In the area of criminal justice reform, President Obama became the first siting U.S. president to visit a correctional institution, putting a human face on incarceration. He chose to use the bully pulpit to help bring about the beginning of the end of a broken system of mass incarceration and a war on drugs that has been devastating to black families and the black community in general. The president spoke out against solitary confinement, and he just commuted the sentences of 95 drug offenders, the third such action he has taken over the past year. This as the president announced executive orders to assist ex-offenders with job training, education grants, legal assistance and children’s services, and the Justice Department released 6,000 federal inmates under new retroactive sentencing guidelines for drug offenders.
Currently, the Obama Justice Department under Attorney General Loretta Lynch is addressing one of the cutting edge issues of our day — police violence.
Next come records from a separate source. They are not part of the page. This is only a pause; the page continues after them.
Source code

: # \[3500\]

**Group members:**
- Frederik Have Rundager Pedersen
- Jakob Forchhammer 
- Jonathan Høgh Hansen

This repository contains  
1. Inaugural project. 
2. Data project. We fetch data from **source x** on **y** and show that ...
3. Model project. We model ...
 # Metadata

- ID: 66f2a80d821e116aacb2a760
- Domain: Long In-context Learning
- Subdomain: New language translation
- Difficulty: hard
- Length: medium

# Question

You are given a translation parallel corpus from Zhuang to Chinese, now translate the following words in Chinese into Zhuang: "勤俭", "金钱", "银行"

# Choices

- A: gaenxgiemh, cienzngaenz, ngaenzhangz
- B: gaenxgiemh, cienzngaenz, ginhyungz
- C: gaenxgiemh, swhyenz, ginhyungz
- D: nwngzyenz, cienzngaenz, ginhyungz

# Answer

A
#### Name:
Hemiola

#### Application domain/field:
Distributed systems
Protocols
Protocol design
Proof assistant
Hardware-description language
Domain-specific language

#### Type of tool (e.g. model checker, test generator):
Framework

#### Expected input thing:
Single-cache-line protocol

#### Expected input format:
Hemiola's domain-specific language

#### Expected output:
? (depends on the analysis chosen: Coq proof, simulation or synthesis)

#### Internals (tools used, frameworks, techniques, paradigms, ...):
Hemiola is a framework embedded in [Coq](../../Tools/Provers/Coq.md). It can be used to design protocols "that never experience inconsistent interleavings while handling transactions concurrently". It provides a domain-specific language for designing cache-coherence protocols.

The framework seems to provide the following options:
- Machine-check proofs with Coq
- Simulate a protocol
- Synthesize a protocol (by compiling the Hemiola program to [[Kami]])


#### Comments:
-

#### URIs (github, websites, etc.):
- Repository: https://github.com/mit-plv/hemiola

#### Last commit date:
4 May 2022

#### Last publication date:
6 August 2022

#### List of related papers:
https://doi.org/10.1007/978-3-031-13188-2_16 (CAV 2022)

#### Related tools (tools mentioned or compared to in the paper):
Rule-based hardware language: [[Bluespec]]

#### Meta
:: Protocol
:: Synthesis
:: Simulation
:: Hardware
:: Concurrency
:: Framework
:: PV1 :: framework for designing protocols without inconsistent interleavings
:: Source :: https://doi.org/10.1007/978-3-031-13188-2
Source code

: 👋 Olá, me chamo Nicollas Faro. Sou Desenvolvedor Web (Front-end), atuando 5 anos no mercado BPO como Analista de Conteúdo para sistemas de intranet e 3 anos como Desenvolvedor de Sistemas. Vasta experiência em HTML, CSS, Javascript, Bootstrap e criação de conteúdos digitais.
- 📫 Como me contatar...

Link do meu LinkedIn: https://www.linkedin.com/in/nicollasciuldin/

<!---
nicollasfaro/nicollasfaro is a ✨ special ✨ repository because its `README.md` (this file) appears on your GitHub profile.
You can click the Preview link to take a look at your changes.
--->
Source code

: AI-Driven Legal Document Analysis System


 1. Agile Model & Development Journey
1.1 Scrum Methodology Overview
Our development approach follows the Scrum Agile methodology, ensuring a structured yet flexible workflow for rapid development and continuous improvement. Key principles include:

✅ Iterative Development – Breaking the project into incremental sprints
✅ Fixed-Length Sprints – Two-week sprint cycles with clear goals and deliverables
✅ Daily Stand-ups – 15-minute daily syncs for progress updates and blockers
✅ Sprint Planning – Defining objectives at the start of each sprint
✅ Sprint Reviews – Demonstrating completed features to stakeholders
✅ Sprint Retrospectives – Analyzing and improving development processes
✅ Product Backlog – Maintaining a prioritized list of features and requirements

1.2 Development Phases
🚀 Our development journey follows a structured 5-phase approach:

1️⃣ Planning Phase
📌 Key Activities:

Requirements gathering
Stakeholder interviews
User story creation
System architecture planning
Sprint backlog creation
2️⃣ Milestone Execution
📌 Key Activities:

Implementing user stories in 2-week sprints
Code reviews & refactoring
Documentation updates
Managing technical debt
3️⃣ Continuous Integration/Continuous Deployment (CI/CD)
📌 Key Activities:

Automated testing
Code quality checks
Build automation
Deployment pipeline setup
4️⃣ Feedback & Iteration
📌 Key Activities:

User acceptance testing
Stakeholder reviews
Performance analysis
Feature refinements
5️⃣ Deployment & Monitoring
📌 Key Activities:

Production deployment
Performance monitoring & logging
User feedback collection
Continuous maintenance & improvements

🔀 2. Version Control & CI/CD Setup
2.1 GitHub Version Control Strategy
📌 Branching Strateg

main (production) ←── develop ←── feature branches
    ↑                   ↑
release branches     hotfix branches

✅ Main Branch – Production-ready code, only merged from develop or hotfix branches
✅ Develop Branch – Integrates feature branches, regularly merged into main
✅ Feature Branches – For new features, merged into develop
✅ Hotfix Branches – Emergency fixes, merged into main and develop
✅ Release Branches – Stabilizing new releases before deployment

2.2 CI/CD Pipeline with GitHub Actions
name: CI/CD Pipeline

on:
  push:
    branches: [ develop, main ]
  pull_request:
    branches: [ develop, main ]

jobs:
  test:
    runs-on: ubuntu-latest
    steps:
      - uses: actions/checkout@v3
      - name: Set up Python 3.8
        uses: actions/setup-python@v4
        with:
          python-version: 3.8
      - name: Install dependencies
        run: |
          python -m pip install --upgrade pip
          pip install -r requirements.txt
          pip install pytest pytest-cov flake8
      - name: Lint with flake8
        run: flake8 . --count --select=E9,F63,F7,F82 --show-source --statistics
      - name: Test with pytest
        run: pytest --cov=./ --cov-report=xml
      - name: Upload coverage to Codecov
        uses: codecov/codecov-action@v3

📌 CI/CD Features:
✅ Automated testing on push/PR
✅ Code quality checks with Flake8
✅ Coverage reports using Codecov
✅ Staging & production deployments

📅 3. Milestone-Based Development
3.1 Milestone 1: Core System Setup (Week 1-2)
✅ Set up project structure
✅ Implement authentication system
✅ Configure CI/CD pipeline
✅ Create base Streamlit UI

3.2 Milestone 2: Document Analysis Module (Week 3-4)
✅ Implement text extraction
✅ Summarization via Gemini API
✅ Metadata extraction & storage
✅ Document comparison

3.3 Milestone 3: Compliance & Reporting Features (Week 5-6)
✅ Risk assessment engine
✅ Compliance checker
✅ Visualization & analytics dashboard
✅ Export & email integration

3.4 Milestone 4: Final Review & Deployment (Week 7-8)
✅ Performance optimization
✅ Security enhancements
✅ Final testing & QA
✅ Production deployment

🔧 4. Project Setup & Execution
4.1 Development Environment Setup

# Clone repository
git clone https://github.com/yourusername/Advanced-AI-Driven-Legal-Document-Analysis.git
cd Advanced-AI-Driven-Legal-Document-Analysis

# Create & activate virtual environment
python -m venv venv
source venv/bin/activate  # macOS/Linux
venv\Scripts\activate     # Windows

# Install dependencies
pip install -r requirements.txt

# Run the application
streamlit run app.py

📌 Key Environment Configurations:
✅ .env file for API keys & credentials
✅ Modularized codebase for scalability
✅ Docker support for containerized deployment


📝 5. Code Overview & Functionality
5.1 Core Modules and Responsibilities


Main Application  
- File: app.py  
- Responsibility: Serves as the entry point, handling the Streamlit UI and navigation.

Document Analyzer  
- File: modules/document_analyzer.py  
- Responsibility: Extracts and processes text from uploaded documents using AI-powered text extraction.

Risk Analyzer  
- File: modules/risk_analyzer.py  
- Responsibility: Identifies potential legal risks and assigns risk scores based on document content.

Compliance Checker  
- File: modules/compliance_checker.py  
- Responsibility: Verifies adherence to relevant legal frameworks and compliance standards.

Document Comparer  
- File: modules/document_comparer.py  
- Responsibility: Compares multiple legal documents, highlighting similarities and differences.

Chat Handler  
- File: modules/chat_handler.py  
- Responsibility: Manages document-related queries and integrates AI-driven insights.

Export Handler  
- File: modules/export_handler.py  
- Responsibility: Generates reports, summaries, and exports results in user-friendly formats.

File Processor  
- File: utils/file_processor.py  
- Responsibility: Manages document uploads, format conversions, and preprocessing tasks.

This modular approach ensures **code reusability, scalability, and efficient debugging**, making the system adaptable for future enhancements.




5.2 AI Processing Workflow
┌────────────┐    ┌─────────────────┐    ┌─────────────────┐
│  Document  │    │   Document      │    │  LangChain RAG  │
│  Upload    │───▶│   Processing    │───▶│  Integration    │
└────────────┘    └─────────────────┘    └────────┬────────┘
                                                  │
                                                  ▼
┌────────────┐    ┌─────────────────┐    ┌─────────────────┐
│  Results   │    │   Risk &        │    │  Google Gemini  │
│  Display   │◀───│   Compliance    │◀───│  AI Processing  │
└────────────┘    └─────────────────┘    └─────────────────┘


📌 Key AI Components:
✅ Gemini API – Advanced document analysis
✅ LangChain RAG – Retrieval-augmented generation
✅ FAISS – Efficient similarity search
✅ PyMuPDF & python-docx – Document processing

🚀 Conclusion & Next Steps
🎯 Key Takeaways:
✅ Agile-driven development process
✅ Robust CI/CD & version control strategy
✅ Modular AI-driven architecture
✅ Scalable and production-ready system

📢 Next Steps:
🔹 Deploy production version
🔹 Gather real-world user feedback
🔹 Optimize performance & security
Lynch recently announced a civil rights investigation into the patterns and practices of the Chicago Police Department, following the brutal death of a black teenager named Laquan McDonald by a Chicago police officer.
Further, Obama has called for a limit to mandatory standardized testing, in an effort to move away from the national obsession of high-stakes testing that detracts from teaching and from students’ learning. The First Lady even released a new rap video encouraging students to go to college.
Looking at foreign policy, this year, the president made an historic trip to Kenya and became the first sitting president to visit the African Union. In addition, he opened the U.S. Embassy in Havana after more than 54 years, restoring ties with Cuba, to the anger of his adversaries who continue to fight the Cold War.
What does the new year bring? Well, for one, the president plans to give a nontraditional State of the Union address, his final address in office. Further, he has expressed an interest in visiting Cuba and closing the Guantanamo Bay military prison.
Also, it is expected that President Obama will make use of his executive order pen, especially on issues such as gun control and expanding background check requirements for gun dealers. Gun violence is a plague upon the nation, and a uniquely American problem in terms of the carnage. Following the Oregon shooting, the president reportedly said he was “pissed.” Surely he is not alone. The black community is well acquainted with the impact of gun violence as a major public health crisis in America and a leading cause of death among young black men.
Obama has used executive orders on reentry, immigration and climate change, and he is well positioned to act unilaterally — without Congress, as he is entitled — on this issue of gun control. This would have been unspeakable just a few years ago, but the tide is turning. And the president realizes that he does not need the Republican Congress, dysfunctional, unproductive and recalcitrant as it is.
This is Obama’s time to work on his legacy, as he will accomplish nothing waiting for the help of those Republicans to whom he reached out early on — perhaps for far too long — only to be met with indignities and disrespect, antagonism and outright racism. Republicans have fought him every step of the way, all the while calling him everything but a child of God. They treated him as illegitimate. They fought the big, bad black man’s economic stimulus, and they did not want his Obamacare, or anything that would give the president credit and make him look good — or benefit the country and their own states, for that matter.
Now, however, unfettered and liberated, President Obama makes fun of his adversaries, as he should, dismissing the GOP on the matter of Syrian refugees as being “scared of orphans and widows.” And what is blacker than playing the dozens? It should be a good year.